Culturellement, ces dernières semaines étaient riches aussi. Cette occasion dont je vous ai parlé, c’était la soirée de décrochage auquel j’ai été invitée, de l’atelier d’un peintre que j’aime beaucoup. J’y suis venue une fois seulement cet été, et j’y ai passé la meilleure soirée de ma vie je crois. Dans une période où je me cherchais complètement (sur plusieurs plans différents), cet atelier a fait office de bulle, de parenthèse dans le temps. Je m’y suis sentie si bien, dans un environnement que j’aime énormément. J’ai passé beaucoup de temps assise sur le sol froid de l’atelier, à observer les peintures, à expérimenter mon regard amateur, je me suis essayée à laisser les toiles me parler et je fût surprise de m’apercevoir que j’y voyais, moi aussi, des choses « justes » . Ce que je ressentais n’étais peut-être pas toujours une bêtise d’amateur finalement. Alors voilà, il y a quelque semaines j’ai à nouveau passé une très bonne soirée là-bas, accompagnée d’un ami clarinettiste, qui a finit par faire un boeuf avec un bassiste et un guitariste, plus tard un trompettiste s’est glissé dans la composition, et enfin un autre guitariste s’est joint au groupe. Le rendu était carrément génial! Ils étaient tous en osmose, comment dire, c’est un langage de musiciens qu’il est difficile de comprendre je crois, moi même j’ai du mal, mais c’est comme un réseau wifi entre eux, qui fonctionne par regards, ils se transmettent des messages, comment jouer à ce moment là, qui s’efface pour laisser l’autre dominer cet instant là… C’est impressionnant.

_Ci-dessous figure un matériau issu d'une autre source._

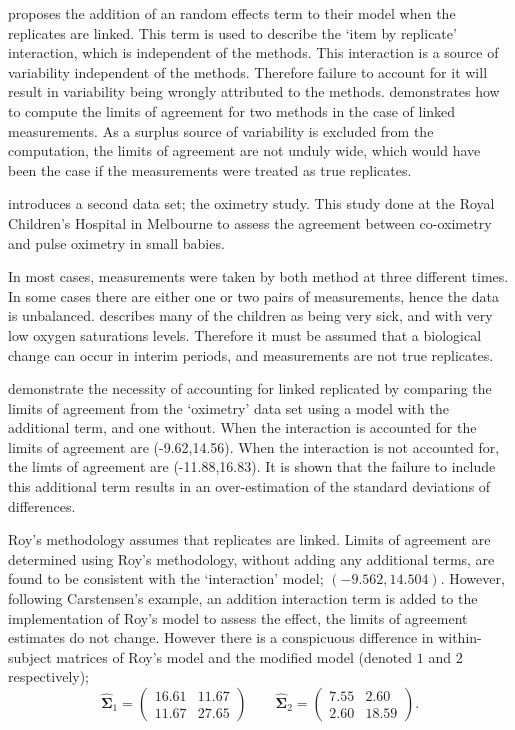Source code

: \documentclass[12pt, a4paper]{report}
\theoremstyle{plain}
\theoremstyle{definition}
\theoremstyle{remark}
\begin{document}
	
	\citet{BXC2008} proposes the addition of an random effects term to their model when the replicates are linked. This term is used to describe the `item by replicate' interaction, which is independent of the methods. This interaction is a source of variability independent of the methods. Therefore failure to account for it will result in variability being wrongly attributed to the methods. \citet{BXC2008} demonstrates how to compute the limits of agreement for two methods in the case of linked measurements. As a surplus source of variability is excluded from the computation, the limits of agreement are not unduly wide, which would have been the case if the measurements were treated as true replicates.
	
	\citet{BXC2008} introduces a second data set; the oximetry study. This study done at the Royal Children's Hospital in
	Melbourne to assess the agreement between co-oximetry and pulse oximetry in small babies.
	
	In most cases, measurements were taken by both method at three different times. In some cases there are either one or two pairs of measurements, hence the data is unbalanced. \citet{BXC2008} describes many of the children as being very sick, and with very low oxygen saturations levels. Therefore it must be assumed that a biological change can occur in interim periods, and measurements are not true replicates.
	
	
	
	\citet{BXC2008} demonstrate the necessity of accounting for linked replicated by comparing the limits of agreement from the `oximetry' data set using a model with the additional term, and one without. When the interaction is accounted for the limits of agreement are (-9.62,14.56). When the interaction is not accounted for, the limts of agreement are (-11.88,16.83). It is shown that the failure to include this additional term results in an over-estimation of the standard deviations of differences.
	
	Roy's methodology assumes that replicates are linked. Limits of agreement are determined using Roy's methodology, without adding any additional terms, are found to be consistent with the `interaction' model; $(-9.562, 14.504 )$.  However, following Carstensen's example, an addition interaction term is added to the implementation of Roy's model to assess the effect, the limits of agreement estimates do not change. However there is a conspicuous difference in within-subject matrices of Roy's model and the modified model (denoted $1$ and $2$ respectively);
	\begin{equation}
	\hat{\boldsymbol{\Sigma}}_{1}= \left(\begin{array}{cc}
	16.61 &	11.67\\
	11.67 & 27.65 \end{array}\right) \qquad
	\boldsymbol{\hat{\Sigma}}_{2}= \left( \begin{array}{cc}
	7.55 & 2.60 \\
	2.60 & 18.59 \end{array} \right). 
	\end{equation}
	
\end{document}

Autre moment fort, la semaine dernière j’étais au TNS (Théâtre National de Strasbourg) assister à la représentation de Cyrano de Bergerac mis en scène par Georges Levaudant. Je ne m’attendais vraiment pas à autant d’émotions. Cyrano, je le connaissais comme ça, pas plus, je savais son histoire c’est tout. Et là je dois dire que je me suis prise une belle claque. J’étais face à des bêtes de scène, clairement. Les comédiens étaient incroyables! Si j’ai pleuré à la fin, ce n’est pas uniquement à cause du dénouement tragique, et même maintenant je ne saurais pas poser de mots sur le pourquoi du comment. Je crois que j’ai pleuré à cause de l’intensité du jeu de Patrick Pineau (Cyrano), parce que jamais je n’ai ressentis un tel choc à la poitrine à la fin d’une représentation. La fin ce n’était pas juste la fin de Cyrano, c’était aussi l’heure d’arrêter de regarder et d’admirer, c’était la fin de la prestation de ce fantastique comédien que je ne reverrais peut-être plus jouer. La fin aussi, d’une énergie constante depuis le début, comme si mon coeur battait en rythme avec eux, dans la même énergie et que celle-ci me fût ôtée brutalement à la fin. Grâce à cette (re)découverte d’un des grands classiques du répertoire, j’ai pu découvrir la beauté des mots dont use Edmond Rostand, l’auteur initial, lorsqu’il vient à parler d’amour.

Un baiser, mais à tout prendre, qu’est-ce?
Un serment fait d’un peu plus près, une promesse
Plus précise, un aveu qui peut se confirmer,
Un point rose qu’on met sur l’i du verbe aimer;
C’est un secret qui prend la bouche pour oreille,
Un instant d’infini qui fait un bruit d’abeille,
Une communion ayant un goût de fleur,
Une façon d’un peu se respirer le coeur,
Et d’un peu se goûter au bord des lèvres, l’âme!

Edmond Rostand, Cyrano de Bergerac, Acte III, scène 10

J’ai encore beaucoup à raconter et à publier, mais ce sera pour la prochaine fois je crois, alors Joyeux Noël à tous, profitez bien des fêtes, je vous souhaites d’étouffer d’amour et de bûches, et de crouler sous les cadeaux!